Except for images, print the whole listing verbatim.

Input records.
- Opening Delimiter -

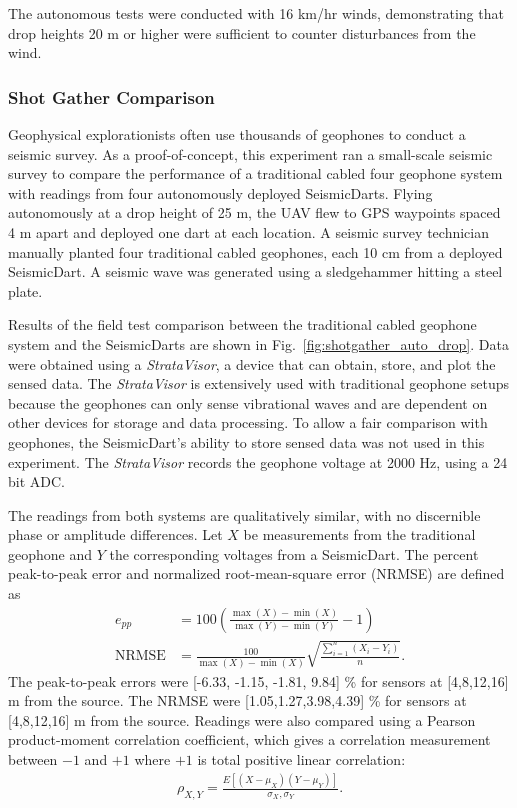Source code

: The autonomous tests were conducted with 16 km/hr winds, demonstrating that drop heights 20 m or higher were sufficient to counter disturbances from the wind.

\subsubsection{Shot Gather Comparison}
Geophysical explorationists often use thousands of geophones to conduct a seismic survey.
As a proof-of-concept, this experiment ran a small-scale seismic survey to compare the performance of a traditional cabled four geophone system with readings from four autonomously deployed SeismicDarts.
Flying autonomously at a drop height of 25 m, the UAV flew to GPS waypoints spaced 4 m apart and deployed one dart at each location.
A seismic survey technician manually planted four traditional cabled geophones, each 10 cm from a deployed SeismicDart.
A seismic wave was generated using a sledgehammer hitting a steel plate.

Results of the field test comparison between the traditional cabled geophone system and the SeismicDarts are shown in Fig.~\ref{fig:shotgather_auto_drop}.
Data were obtained using a \emph{StrataVisor}, a device that can obtain, store, and plot the sensed data.
The \emph{StrataVisor} is extensively used with traditional geophone setups because the geophones can only sense vibrational waves and are dependent on other devices for storage and data processing.
To allow a fair comparison with geophones, the SeismicDart's  ability to store sensed data was not used in this experiment.
The \emph{StrataVisor} records the geophone voltage at 2000 Hz, using a 24 bit ADC.

The readings from both systems are qualitatively similar, with no discernible phase or amplitude differences.
Let $X$ be measurements from the traditional geophone and $Y$ the corresponding voltages from a SeismicDart.
The percent peak-to-peak error and normalized root-mean-square error (NRMSE) are defined as
\begin{align}
e_{pp} &= 100 \left( \frac{ \max(X) - \min(X) }{ \max(Y) - \min(Y) } -1\right) \\
  \text{NRMSE} &=\frac{100}{\max(X) - \min(X)} \sqrt{ \frac{ \sum_{i=1}^n \left( X_i - Y_i \right)}{n} }.
\end{align}
The peak-to-peak errors were [-6.33, -1.15, -1.81,  9.84] \% for sensors at [4,8,12,16] m from the source.
The NRMSE were [1.05,1.27,3.98,4.39] \% for sensors at [4,8,12,16] m from the source.
Readings were also compared using a Pearson product-moment correlation coefficient, which gives a correlation measurement between $-1$ and $+1$ where $+1$ is total positive linear correlation:
\begin{align}
\rho_{X,Y} = \frac{E\left[  (X-\mu_X) (Y-\mu_Y)  \right]}{  \sigma_X, \sigma_Y}.
\end{align}

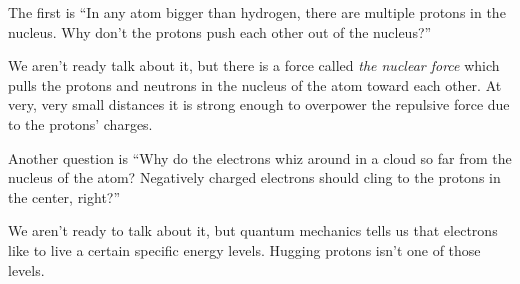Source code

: The first is ``In any atom bigger than hydrogen, there are multiple
protons in the nucleus. Why don't the protons push each other out of
the nucleus?''

We aren't ready talk about it, but there is a force called \textit{the
 nuclear force} which pulls the protons and neutrons in the nucleus
of the atom toward each other. At very, very small distances it is
strong enough to overpower the repulsive force due to the protons'
charges.

Another question is ``Why do the electrons whiz around in a cloud so
far from the nucleus of the atom? Negatively charged electrons should
cling to the protons in the center, right?''

We aren't ready to talk about it, but quantum mechanics tells us that
electrons like to live a certain specific energy levels. Hugging
protons isn't one of those levels.
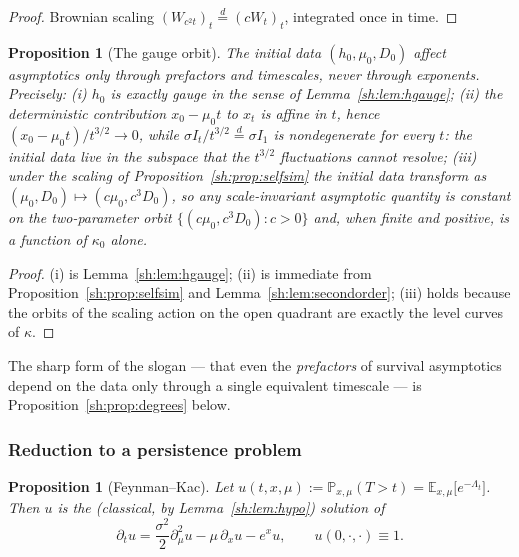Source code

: \documentclass[11pt]{article}
\numberwithin{equation}{section}
\theoremstyle{plain}
\newtheorem{proposition}[theorem]{Proposition}
\theoremstyle{definition}
\theoremstyle{remark}
\newcommand{\E}{\mathbb{E}}
\newcommand{\PP}{\mathbb{P}}
\newcommand{\eqd}{\overset{d}{=}}
\begin{document}
\begin{proof}
Brownian scaling $(W_{c^2t})_t\eqd(cW_t)_t$, integrated once in time.
\end{proof}

\begin{proposition}[The gauge orbit]\label{sh:prop:gauge}
The initial data $(h_0,\mu_0,D_0)$ affect asymptotics only through
prefactors and timescales, never through exponents. Precisely:
\emph{(i)} $h_0$ is exactly gauge in the sense of
Lemma~\ref{sh:lem:hgauge};
\emph{(ii)} the deterministic contribution
$x_0-\mu_0t$ to $x_t$ is affine in $t$, hence
$(x_0-\mu_0t)/t^{3/2}\to0$, while $\sigma I_t/t^{3/2}\eqd\sigma I_1$ is
nondegenerate for every $t$: the initial data live in the subspace that the
$t^{3/2}$ fluctuations cannot resolve;
\emph{(iii)} under the scaling of Proposition~\ref{sh:prop:selfsim} the
initial data transform as $(\mu_0,D_0)\mapsto(c\mu_0,c^3D_0)$, so any
scale-invariant asymptotic quantity is constant on the two-parameter orbit
$\{(c\mu_0,c^3D_0):c>0\}$ and, when finite and positive, is a function of
$\kappa_0$ alone.
\end{proposition}

\begin{proof}
(i) is Lemma~\ref{sh:lem:hgauge}; (ii) is immediate from
Proposition~\ref{sh:prop:selfsim} and Lemma~\ref{sh:lem:secondorder};
(iii) holds because the orbits of the scaling action on the open quadrant
are exactly the level curves of $\kappa$.
\end{proof}

The sharp form of the slogan --- that even the \emph{prefactors} of survival
asymptotics depend on the data only through a single equivalent timescale ---
is Proposition~\ref{sh:prop:degrees} below.

\subsubsection{Reduction to a persistence problem}\label{sh:subsub:reduction}

\begin{proposition}[Feynman--Kac]\label{sh:prop:FK}
Let $u(t,x,\mu):=\PP_{x,\mu}(T>t)=\E_{x,\mu}\bigl[e^{-\Lambda_t}\bigr]$.
Then $u$ is the (classical, by Lemma~\ref{sh:lem:hypo}) solution of
\begin{equation}\label{sh:eq:FK}
\partial_tu=\frac{\sigma^2}{2}\partial_\mu^2u-\mu\,\partial_xu-e^{x}u,
\qquad u(0,\cdot,\cdot)\equiv1 .
\end{equation}
\end{proposition}
\end{document}
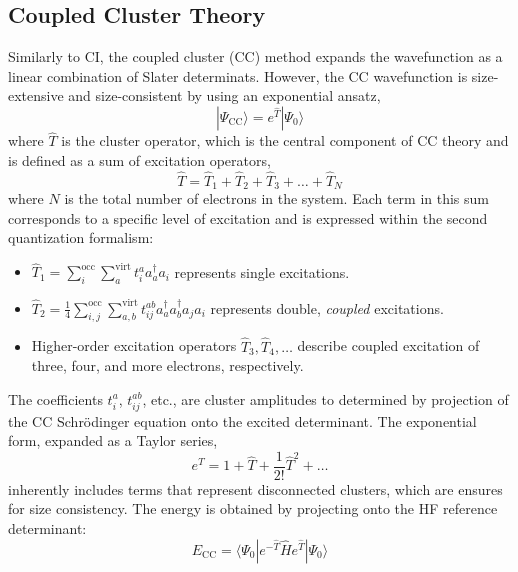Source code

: \subsection{Coupled Cluster Theory} \label{sec:CCTheory}
Similarly to CI, the coupled cluster (CC)\cite{shavitt2009many,vcivzek1966correlation,vcivzek1969use,monkhorst1977calculation,raghavachari1989fifth} method expands the wavefunction as a linear combination of Slater determinats. However, the CC wavefunction is size-extensive and size-consistent by using an exponential ansatz,
\begin{equation}\label{eq:CCWavenfunc}
    | \Psi_{\mathrm{CC}} \rangle = e^{\hat{T}} | \Psi_{0} \rangle
\end{equation}
where $\hat{T}$ is the cluster operator, which is the central component of CC theory and is defined as a sum of excitation operators,
\begin{equation}
    \hat{T} = \hat{T}_1 + \hat{T}_2 + \hat{T}_3 + \dots + \hat{T}_N
\end{equation}
where $N$ is the total number of electrons in the system. Each term in this sum corresponds to a specific level of excitation and is expressed within the second quantization formalism:
\begin{itemize}
    \item $\hat{T}_1 = \sum_{i}^{\text{occ}} \sum_{a}^{\text{virt}} t_i^a a_a^{\dagger} a_i$ represents single excitations.
    \item $\hat{T}_2 = \frac{1}{4} \sum_{i,j}^{\text{occ}} \sum_{a,b}^{\text{virt}} t_{ij}^{ab} a_a^{\dagger} a_b^{\dagger} a_j a_i$ represents double, \textit{coupled} excitations.
    \item Higher-order excitation operators $\hat{T}_3, \hat{T}_4, \dots$ describe coupled excitation of three, four, and more electrons, respectively.
\end{itemize}
The coefficients $t_i^a$, $t_{ij}^{ab}$, etc., are cluster amplitudes to determined by projection of the CC Schr\"{o}dinger equation onto the excited determinant. The exponential form, expanded as a Taylor series,
\begin{equation}
    e^{\hat{T}} = 1 + \hat{T} + \frac{1}{2!} \hat{T}^2 + \dots
\end{equation}
inherently includes terms that represent disconnected clusters, which are ensures for size consistency. The energy is obtained by projecting onto the HF reference determinant:
\begin{equation}\label{eq:CCEnergy}
    E_{\mathrm{CC}}=\langle \Psi_{0} | e^{-\hat{T}} \hat{H} e^{\hat{T}} | \Psi_{0} \rangle
\end{equation}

- Closing Delimiter -

Response below.
Source code

: The autonomous tests were conducted with 16 km/hr winds, demonstrating that drop heights 20 m or higher were sufficient to counter disturbances from the wind.

\subsubsection{Shot Gather Comparison}
Geophysical explorationists often use thousands of geophones to conduct a seismic survey.
As a proof-of-concept, this experiment ran a small-scale seismic survey to compare the performance of a traditional cabled four geophone system with readings from four autonomously deployed SeismicDarts.
Flying autonomously at a drop height of 25 m, the UAV flew to GPS waypoints spaced 4 m apart and deployed one dart at each location.
A seismic survey technician manually planted four traditional cabled geophones, each 10 cm from a deployed SeismicDart.
A seismic wave was generated using a sledgehammer hitting a steel plate.

Results of the field test comparison between the traditional cabled geophone system and the SeismicDarts are shown in Fig.~\ref{fig:shotgather_auto_drop}.
Data were obtained using a \emph{StrataVisor}, a device that can obtain, store, and plot the sensed data.
The \emph{StrataVisor} is extensively used with traditional geophone setups because the geophones can only sense vibrational waves and are dependent on other devices for storage and data processing.
To allow a fair comparison with geophones, the SeismicDart's  ability to store sensed data was not used in this experiment.
The \emph{StrataVisor} records the geophone voltage at 2000 Hz, using a 24 bit ADC.

The readings from both systems are qualitatively similar, with no discernible phase or amplitude differences.
Let $X$ be measurements from the traditional geophone and $Y$ the corresponding voltages from a SeismicDart.
The percent peak-to-peak error and normalized root-mean-square error (NRMSE) are defined as
\begin{align}
e_{pp} &= 100 \left( \frac{ \max(X) - \min(X) }{ \max(Y) - \min(Y) } -1\right) \\
  \text{NRMSE} &=\frac{100}{\max(X) - \min(X)} \sqrt{ \frac{ \sum_{i=1}^n \left( X_i - Y_i \right)}{n} }.
\end{align}
The peak-to-peak errors were [-6.33, -1.15, -1.81,  9.84] \% for sensors at [4,8,12,16] m from the source.
The NRMSE were [1.05,1.27,3.98,4.39] \% for sensors at [4,8,12,16] m from the source.
Readings were also compared using a Pearson product-moment correlation coefficient, which gives a correlation measurement between $-1$ and $+1$ where $+1$ is total positive linear correlation:
\begin{align}
\rho_{X,Y} = \frac{E\left[  (X-\mu_X) (Y-\mu_Y)  \right]}{  \sigma_X, \sigma_Y}.
\end{align}

Source code

: The first is ``In any atom bigger than hydrogen, there are multiple
protons in the nucleus. Why don't the protons push each other out of
the nucleus?''

We aren't ready talk about it, but there is a force called \textit{the
 nuclear force} which pulls the protons and neutrons in the nucleus
of the atom toward each other. At very, very small distances it is
strong enough to overpower the repulsive force due to the protons'
charges.

Another question is ``Why do the electrons whiz around in a cloud so
far from the nucleus of the atom? Negatively charged electrons should
cling to the protons in the center, right?''

We aren't ready to talk about it, but quantum mechanics tells us that
electrons like to live a certain specific energy levels. Hugging
protons isn't one of those levels.
Source code

: \documentclass[11pt]{article}
\numberwithin{equation}{section}
\theoremstyle{plain}
\newtheorem{proposition}[theorem]{Proposition}
\theoremstyle{definition}
\theoremstyle{remark}
\newcommand{\E}{\mathbb{E}}
\newcommand{\PP}{\mathbb{P}}
\newcommand{\eqd}{\overset{d}{=}}
\begin{document}
\begin{proof}
Brownian scaling $(W_{c^2t})_t\eqd(cW_t)_t$, integrated once in time.
\end{proof}

\begin{proposition}[The gauge orbit]\label{sh:prop:gauge}
The initial data $(h_0,\mu_0,D_0)$ affect asymptotics only through
prefactors and timescales, never through exponents. Precisely:
\emph{(i)} $h_0$ is exactly gauge in the sense of
Lemma~\ref{sh:lem:hgauge};
\emph{(ii)} the deterministic contribution
$x_0-\mu_0t$ to $x_t$ is affine in $t$, hence
$(x_0-\mu_0t)/t^{3/2}\to0$, while $\sigma I_t/t^{3/2}\eqd\sigma I_1$ is
nondegenerate for every $t$: the initial data live in the subspace that the
$t^{3/2}$ fluctuations cannot resolve;
\emph{(iii)} under the scaling of Proposition~\ref{sh:prop:selfsim} the
initial data transform as $(\mu_0,D_0)\mapsto(c\mu_0,c^3D_0)$, so any
scale-invariant asymptotic quantity is constant on the two-parameter orbit
$\{(c\mu_0,c^3D_0):c>0\}$ and, when finite and positive, is a function of
$\kappa_0$ alone.
\end{proposition}

\begin{proof}
(i) is Lemma~\ref{sh:lem:hgauge}; (ii) is immediate from
Proposition~\ref{sh:prop:selfsim} and Lemma~\ref{sh:lem:secondorder};
(iii) holds because the orbits of the scaling action on the open quadrant
are exactly the level curves of $\kappa$.
\end{proof}

The sharp form of the slogan --- that even the \emph{prefactors} of survival
asymptotics depend on the data only through a single equivalent timescale ---
is Proposition~\ref{sh:prop:degrees} below.

\subsubsection{Reduction to a persistence problem}\label{sh:subsub:reduction}

\begin{proposition}[Feynman--Kac]\label{sh:prop:FK}
Let $u(t,x,\mu):=\PP_{x,\mu}(T>t)=\E_{x,\mu}\bigl[e^{-\Lambda_t}\bigr]$.
Then $u$ is the (classical, by Lemma~\ref{sh:lem:hypo}) solution of
\begin{equation}\label{sh:eq:FK}
\partial_tu=\frac{\sigma^2}{2}\partial_\mu^2u-\mu\,\partial_xu-e^{x}u,
\qquad u(0,\cdot,\cdot)\equiv1 .
\end{equation}
\end{proposition}
\end{document}
Source code

: \subsection{Coupled Cluster Theory} \label{sec:CCTheory}
Similarly to CI, the coupled cluster (CC)\cite{shavitt2009many,vcivzek1966correlation,vcivzek1969use,monkhorst1977calculation,raghavachari1989fifth} method expands the wavefunction as a linear combination of Slater determinats. However, the CC wavefunction is size-extensive and size-consistent by using an exponential ansatz,
\begin{equation}\label{eq:CCWavenfunc}
    | \Psi_{\mathrm{CC}} \rangle = e^{\hat{T}} | \Psi_{0} \rangle
\end{equation}
where $\hat{T}$ is the cluster operator, which is the central component of CC theory and is defined as a sum of excitation operators,
\begin{equation}
    \hat{T} = \hat{T}_1 + \hat{T}_2 + \hat{T}_3 + \dots + \hat{T}_N
\end{equation}
where $N$ is the total number of electrons in the system. Each term in this sum corresponds to a specific level of excitation and is expressed within the second quantization formalism:
\begin{itemize}
    \item $\hat{T}_1 = \sum_{i}^{\text{occ}} \sum_{a}^{\text{virt}} t_i^a a_a^{\dagger} a_i$ represents single excitations.
    \item $\hat{T}_2 = \frac{1}{4} \sum_{i,j}^{\text{occ}} \sum_{a,b}^{\text{virt}} t_{ij}^{ab} a_a^{\dagger} a_b^{\dagger} a_j a_i$ represents double, \textit{coupled} excitations.
    \item Higher-order excitation operators $\hat{T}_3, \hat{T}_4, \dots$ describe coupled excitation of three, four, and more electrons, respectively.
\end{itemize}
The coefficients $t_i^a$, $t_{ij}^{ab}$, etc., are cluster amplitudes to determined by projection of the CC Schr\"{o}dinger equation onto the excited determinant. The exponential form, expanded as a Taylor series,
\begin{equation}
    e^{\hat{T}} = 1 + \hat{T} + \frac{1}{2!} \hat{T}^2 + \dots
\end{equation}
inherently includes terms that represent disconnected clusters, which are ensures for size consistency. The energy is obtained by projecting onto the HF reference determinant:
\begin{equation}\label{eq:CCEnergy}
    E_{\mathrm{CC}}=\langle \Psi_{0} | e^{-\hat{T}} \hat{H} e^{\hat{T}} | \Psi_{0} \rangle
\end{equation}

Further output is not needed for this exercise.